[Study material — start]

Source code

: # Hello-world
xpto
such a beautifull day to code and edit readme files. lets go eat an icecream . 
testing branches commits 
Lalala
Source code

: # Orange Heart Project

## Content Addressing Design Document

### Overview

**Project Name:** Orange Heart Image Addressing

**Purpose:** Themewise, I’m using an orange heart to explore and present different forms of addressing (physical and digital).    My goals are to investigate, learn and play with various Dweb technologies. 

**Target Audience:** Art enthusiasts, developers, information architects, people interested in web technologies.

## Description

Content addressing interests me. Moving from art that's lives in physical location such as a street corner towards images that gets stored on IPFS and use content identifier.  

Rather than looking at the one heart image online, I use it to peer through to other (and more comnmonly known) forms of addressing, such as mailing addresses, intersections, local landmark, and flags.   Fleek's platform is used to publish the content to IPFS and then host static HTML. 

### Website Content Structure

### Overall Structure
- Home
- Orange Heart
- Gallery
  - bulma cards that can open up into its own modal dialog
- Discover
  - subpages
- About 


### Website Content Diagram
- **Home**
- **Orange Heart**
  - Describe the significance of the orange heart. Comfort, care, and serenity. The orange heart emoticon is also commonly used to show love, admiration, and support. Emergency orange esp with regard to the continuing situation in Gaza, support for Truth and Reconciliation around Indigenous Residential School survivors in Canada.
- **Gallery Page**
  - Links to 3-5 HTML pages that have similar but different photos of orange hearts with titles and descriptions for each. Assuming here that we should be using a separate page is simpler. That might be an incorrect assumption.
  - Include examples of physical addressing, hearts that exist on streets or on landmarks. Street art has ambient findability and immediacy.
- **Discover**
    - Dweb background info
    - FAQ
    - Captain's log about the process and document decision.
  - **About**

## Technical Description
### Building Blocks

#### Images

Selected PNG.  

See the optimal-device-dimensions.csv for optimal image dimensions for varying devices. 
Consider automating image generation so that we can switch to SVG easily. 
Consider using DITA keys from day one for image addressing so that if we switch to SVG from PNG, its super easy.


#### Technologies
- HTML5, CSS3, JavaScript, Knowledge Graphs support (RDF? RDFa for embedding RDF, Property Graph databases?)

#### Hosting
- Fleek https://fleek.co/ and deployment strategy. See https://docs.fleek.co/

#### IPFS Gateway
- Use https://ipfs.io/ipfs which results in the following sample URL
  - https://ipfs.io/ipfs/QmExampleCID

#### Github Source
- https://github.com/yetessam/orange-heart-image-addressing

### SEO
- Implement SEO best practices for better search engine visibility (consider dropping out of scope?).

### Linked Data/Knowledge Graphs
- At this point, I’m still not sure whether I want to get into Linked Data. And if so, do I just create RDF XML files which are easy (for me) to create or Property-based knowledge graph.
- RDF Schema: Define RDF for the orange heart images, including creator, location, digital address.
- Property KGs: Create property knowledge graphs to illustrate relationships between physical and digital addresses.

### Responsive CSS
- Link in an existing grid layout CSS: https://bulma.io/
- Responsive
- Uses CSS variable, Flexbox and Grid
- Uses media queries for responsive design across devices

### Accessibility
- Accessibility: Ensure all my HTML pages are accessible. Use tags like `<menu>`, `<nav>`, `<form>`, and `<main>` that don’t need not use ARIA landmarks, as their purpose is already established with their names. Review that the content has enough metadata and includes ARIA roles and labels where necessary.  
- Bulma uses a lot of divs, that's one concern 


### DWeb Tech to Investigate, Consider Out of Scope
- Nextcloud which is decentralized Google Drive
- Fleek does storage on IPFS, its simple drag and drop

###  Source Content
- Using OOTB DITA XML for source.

[Study material — finish]

- _Exercise aim_:
Go line by line through the data, copying each one that contains the word "Project".

- _Response_:
: # Orange Heart Project
**Project Name:** Orange Heart Image Addressing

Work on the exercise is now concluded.